*ASSIGNMENT*:
Please reproduce the entries below exactly as they stand, but leave the pictures out.

*DATA SECTION*:

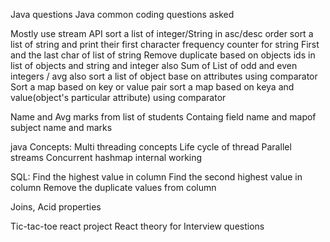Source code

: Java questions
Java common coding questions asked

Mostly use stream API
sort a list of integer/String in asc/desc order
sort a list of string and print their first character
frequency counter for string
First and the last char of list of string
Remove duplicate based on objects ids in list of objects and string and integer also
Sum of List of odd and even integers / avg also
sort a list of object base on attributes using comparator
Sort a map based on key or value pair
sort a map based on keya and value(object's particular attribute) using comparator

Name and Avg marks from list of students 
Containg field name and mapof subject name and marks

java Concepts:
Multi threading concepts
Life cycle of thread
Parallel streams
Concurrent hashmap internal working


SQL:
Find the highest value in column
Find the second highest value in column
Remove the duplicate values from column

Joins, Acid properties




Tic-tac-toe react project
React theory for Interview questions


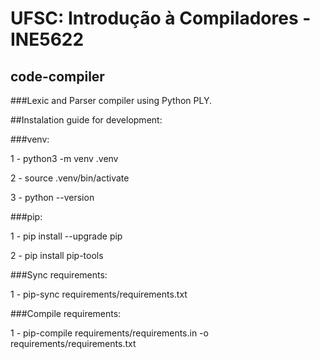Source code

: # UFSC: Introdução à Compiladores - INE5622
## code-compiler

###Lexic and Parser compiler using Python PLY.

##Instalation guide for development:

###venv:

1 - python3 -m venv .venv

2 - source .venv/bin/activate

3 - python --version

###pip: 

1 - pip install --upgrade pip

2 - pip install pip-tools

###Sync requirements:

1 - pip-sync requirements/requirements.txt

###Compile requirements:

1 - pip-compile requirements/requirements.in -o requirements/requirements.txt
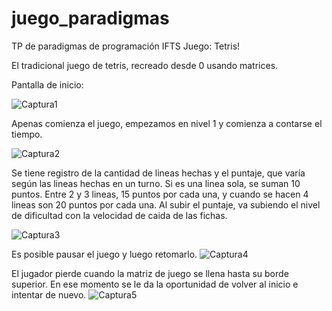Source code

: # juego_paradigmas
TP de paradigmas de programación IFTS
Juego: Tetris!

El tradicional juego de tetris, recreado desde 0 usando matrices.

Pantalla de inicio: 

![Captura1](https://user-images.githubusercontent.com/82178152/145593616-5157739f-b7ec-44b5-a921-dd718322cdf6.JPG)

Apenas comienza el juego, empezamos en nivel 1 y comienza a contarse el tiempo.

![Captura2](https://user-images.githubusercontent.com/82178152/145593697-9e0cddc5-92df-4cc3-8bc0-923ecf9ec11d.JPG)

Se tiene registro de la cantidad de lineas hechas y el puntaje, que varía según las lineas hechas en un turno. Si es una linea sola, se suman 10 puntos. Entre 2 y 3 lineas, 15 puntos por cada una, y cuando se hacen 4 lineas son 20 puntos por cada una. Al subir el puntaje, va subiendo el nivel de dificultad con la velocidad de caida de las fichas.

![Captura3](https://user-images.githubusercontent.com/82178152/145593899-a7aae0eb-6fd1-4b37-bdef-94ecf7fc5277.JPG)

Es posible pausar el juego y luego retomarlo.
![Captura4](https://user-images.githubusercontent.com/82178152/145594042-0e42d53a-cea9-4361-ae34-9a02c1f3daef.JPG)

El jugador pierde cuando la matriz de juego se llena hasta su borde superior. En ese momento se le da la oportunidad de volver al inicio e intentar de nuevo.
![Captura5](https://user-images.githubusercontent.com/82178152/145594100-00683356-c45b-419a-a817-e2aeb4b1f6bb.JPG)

*SOLUTION*:
Source code

: Java questions
Java common coding questions asked

Mostly use stream API
sort a list of integer/String in asc/desc order
sort a list of string and print their first character
frequency counter for string
First and the last char of list of string
Remove duplicate based on objects ids in list of objects and string and integer also
Sum of List of odd and even integers / avg also
sort a list of object base on attributes using comparator
Sort a map based on key or value pair
sort a map based on keya and value(object's particular attribute) using comparator

Name and Avg marks from list of students 
Containg field name and mapof subject name and marks

java Concepts:
Multi threading concepts
Life cycle of thread
Parallel streams
Concurrent hashmap internal working


SQL:
Find the highest value in column
Find the second highest value in column
Remove the duplicate values from column

Joins, Acid properties




Tic-tac-toe react project
React theory for Interview questions


Source code

: # UFSC: Introdução à Compiladores - INE5622
## code-compiler

###Lexic and Parser compiler using Python PLY.

##Instalation guide for development:

###venv:

1 - python3 -m venv .venv

2 - source .venv/bin/activate

3 - python --version

###pip: 

1 - pip install --upgrade pip

2 - pip install pip-tools

###Sync requirements:

1 - pip-sync requirements/requirements.txt

###Compile requirements:

1 - pip-compile requirements/requirements.in -o requirements/requirements.txt
Source code

: # juego_paradigmas
TP de paradigmas de programación IFTS
Juego: Tetris!

El tradicional juego de tetris, recreado desde 0 usando matrices.

Pantalla de inicio: 

![Captura1](https://user-images.githubusercontent.com/82178152/145593616-5157739f-b7ec-44b5-a921-dd718322cdf6.JPG)

Apenas comienza el juego, empezamos en nivel 1 y comienza a contarse el tiempo.

![Captura2](https://user-images.githubusercontent.com/82178152/145593697-9e0cddc5-92df-4cc3-8bc0-923ecf9ec11d.JPG)

Se tiene registro de la cantidad de lineas hechas y el puntaje, que varía según las lineas hechas en un turno. Si es una linea sola, se suman 10 puntos. Entre 2 y 3 lineas, 15 puntos por cada una, y cuando se hacen 4 lineas son 20 puntos por cada una. Al subir el puntaje, va subiendo el nivel de dificultad con la velocidad de caida de las fichas.

![Captura3](https://user-images.githubusercontent.com/82178152/145593899-a7aae0eb-6fd1-4b37-bdef-94ecf7fc5277.JPG)

Es posible pausar el juego y luego retomarlo.
![Captura4](https://user-images.githubusercontent.com/82178152/145594042-0e42d53a-cea9-4361-ae34-9a02c1f3daef.JPG)

El jugador pierde cuando la matriz de juego se llena hasta su borde superior. En ese momento se le da la oportunidad de volver al inicio e intentar de nuevo.
![Captura5](https://user-images.githubusercontent.com/82178152/145594100-00683356-c45b-419a-a817-e2aeb4b1f6bb.JPG)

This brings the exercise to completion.